What obstetrical doctors say to other doctors about routine induction and claims that this policy will DECREASE the CS rate:
Post of two reports supporting new “”Gold Standard” for American Obstetrics as routine induction @ 39 weeks for all healthy women with normal pregnancies (those with complications or high risk pregnancies will be delivered based on medical decision by the patient’s obstetrician)
AUSTIN, Texas — The current rate of cesarean delivery in the United States is too high, delegates will hear at the upcoming American College of Obstetricians and Gynecologists (ACOG) 2018 Annual Meeting.
An “epidemic” of cesarean delivery is underway, according to Aaron Caughey, MD, PhD, chair of the Department of Obstetrics and Gynecology and associate dean for Women’s Health Research and Policy at the Oregon Health & Science University School of Medicine in Portland, who will give a talk on how groups across the country are working to decrease the number of cesarean deliveries.

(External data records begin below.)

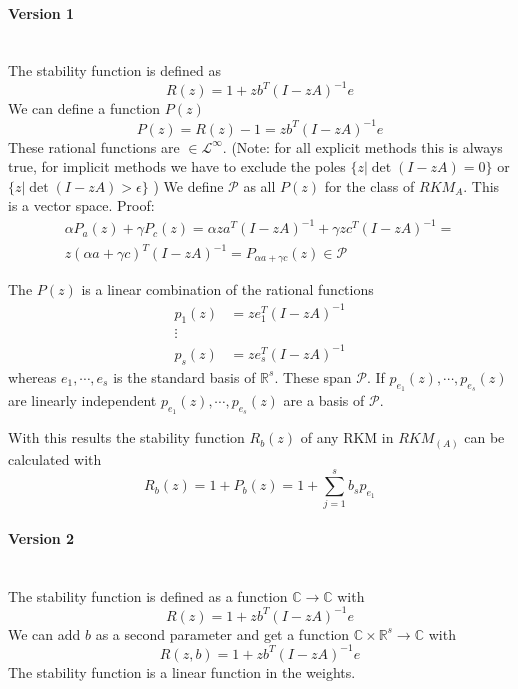 \documentclass[a4paper]{scrartcl}
\numberwithin{equation}{section}
\theoremstyle{plain}
\theoremstyle{definition}
\numberwithin{theorem}{section}
\newcommand{\R}{\mathbb{R}}
\newcommand{\CN}{\mathbb{C}}
\newcommand{\1}{\mathbbm{1}}
\begin{document}
\paragraph*{Version 1} $ $\\

The stability function is defined as 
\begin{equation}\label{eq:stab_func}
R(z) = 1 + zb^T(I - zA)^{-1}e
\end{equation}
We can define a function $P(z)$
\begin{equation}
P(z) = R(z)-1 = z b^T (I - zA)^{-1} e
\end{equation}
These rational functions are $\in \mathcal{L}^\infty$. (Note: for all explicit methods this is always true, for implicit methods we have to exclude the poles $\{z | \det(I - zA) = 0\}$ or  $\{z | \det(I - zA) > \epsilon \}$ )
We define $\mathcal{P}$ as all $P(z)$ for the class of $RKM_A$. 
This is a vector space.
Proof:
\begin{multline}
\alpha P_a(z) + \gamma P_c(z) =  \alpha z a^T (I - zA)^{-1} + \gamma z c^T (I - zA)^{-1} =\\
z (\alpha a+ \gamma c)^T (I - zA)^{-1} = P_{\alpha a + \gamma c}(z) \in \mathcal{P}
\end{multline}

The $P(z)$ is a linear combination of the rational functions
\begin{subequations}
\begin{align}
p_1(z) &= z e_1^T (I - zA)^{-1}\\
\vdots \\
p_s(z) &= z e_s^T (I - zA)^{-1}
\end{align}
\end{subequations}
whereas $e_1,\cdots,e_s$ is the standard basis of $\R^s$.
These span $\mathcal{P}$. If $p_{e_1}(z),\cdots,p_{e_s}(z)$ are linearly independent $p_{e_1}(z),\cdots,p_{e_s}(z)$ are a basis of $\mathcal{P}$.

With this results the stability function $R_b(z)$ of any RKM in $RKM_{(A)}$ can be calculated with 
\begin{equation}
R_b(z) = 1 + P_b(z) = 1 + \sum_{j = 1}^s b_s p_{e_1}
\end{equation}




\paragraph*{Version 2} $ $\\
The stability function is defined as a function $\CN \to \CN$ with 
\begin{equation}\label{eq:stab_func}
R(z) = 1 + zb^T(I - zA)^{-1}e
\end{equation}
We can add $b$ as a second parameter and get a function $\CN \times \R^s \to \CN$ with
\begin{equation}\label{eq:stab_func}
R(z,b) = 1 + zb^T(I - zA)^{-1}e
\end{equation}
The stability function is a linear function in the weights.
\end{document}
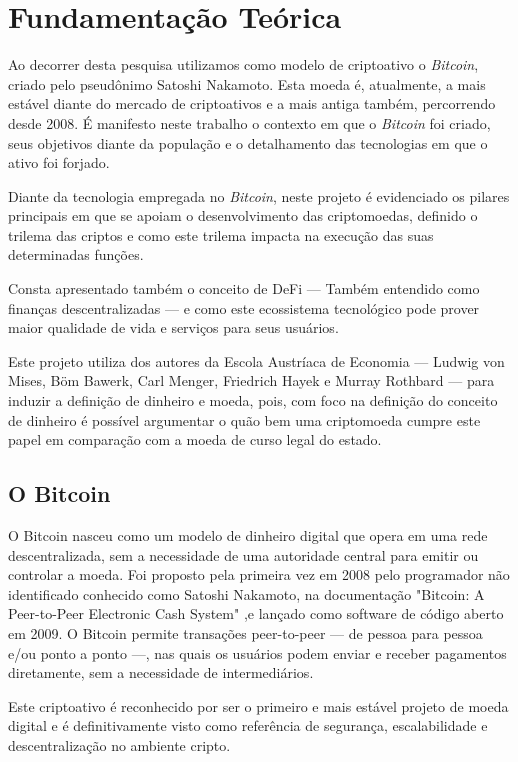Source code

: \chapter{Fundamentação Teórica}
Ao decorrer desta pesquisa utilizamos como modelo de criptoativo o \textit{Bitcoin}, criado pelo pseudônimo Satoshi Nakamoto. Esta moeda é, atualmente, a mais estável diante do mercado de criptoativos e a mais antiga também, percorrendo desde 2008. É manifesto neste trabalho o contexto em que o \textit{Bitcoin} foi criado, seus objetivos diante da população e o detalhamento das tecnologias em que o ativo foi forjado.

Diante da tecnologia empregada no \textit{Bitcoin}, neste projeto é evidenciado os pilares principais em que se apoiam o desenvolvimento das criptomoedas, definido o trilema das criptos e como este trilema impacta na execução das suas determinadas funções.

Consta apresentado também o conceito de DeFi — Também entendido como finanças descentralizadas — e como este ecossistema tecnológico pode prover maior qualidade de vida e serviços para seus usuários.

Este projeto utiliza dos autores da Escola Austríaca de Economia — Ludwig von Mises, Böm Bawerk, Carl Menger, Friedrich Hayek e Murray Rothbard — para induzir a definição de dinheiro e moeda, pois, com foco na definição do conceito de dinheiro é possível argumentar o quão bem uma criptomoeda cumpre este papel em comparação com a moeda de curso legal do estado. 

\section{O Bitcoin} \label{sec:bitcoin}
O Bitcoin nasceu como um modelo de dinheiro digital que opera em uma rede descentralizada, sem a necessidade de uma autoridade central para emitir ou controlar a moeda. Foi proposto pela primeira vez em 2008 pelo programador não identificado conhecido como Satoshi Nakamoto, na documentação "Bitcoin: A Peer-to-Peer Electronic Cash System" \cite{Nakamoto2009} ,e lançado como software de código aberto em 2009. O Bitcoin permite transações peer-to-peer — de pessoa para pessoa e/ou ponto a ponto —, nas quais os usuários podem enviar e receber pagamentos diretamente, sem a necessidade de intermediários.

Este criptoativo é reconhecido por ser o primeiro e mais estável projeto de moeda digital e é definitivamente visto como referência de segurança, escalabilidade e descentralização no ambiente cripto.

During his presentation, he will examine existing data that refute the claim that “cesareans are higher with induction of labor, and will summarize recent preliminary findings from the ARRIVE trial [NCT01990612] that suggest that induction of labor at an earlier gestational age may actually reduce the risk of cesarean,” Caughey told Medscape Medical News.
The theme of this year’s meeting is medical and surgical innovations in healthcare.
Advances in healthcare will be evident throughout the meeting, including in the way research and ideas are presented, said Sandra Carson, MD, vice president of education for the ACOG and lead organizer of the meeting.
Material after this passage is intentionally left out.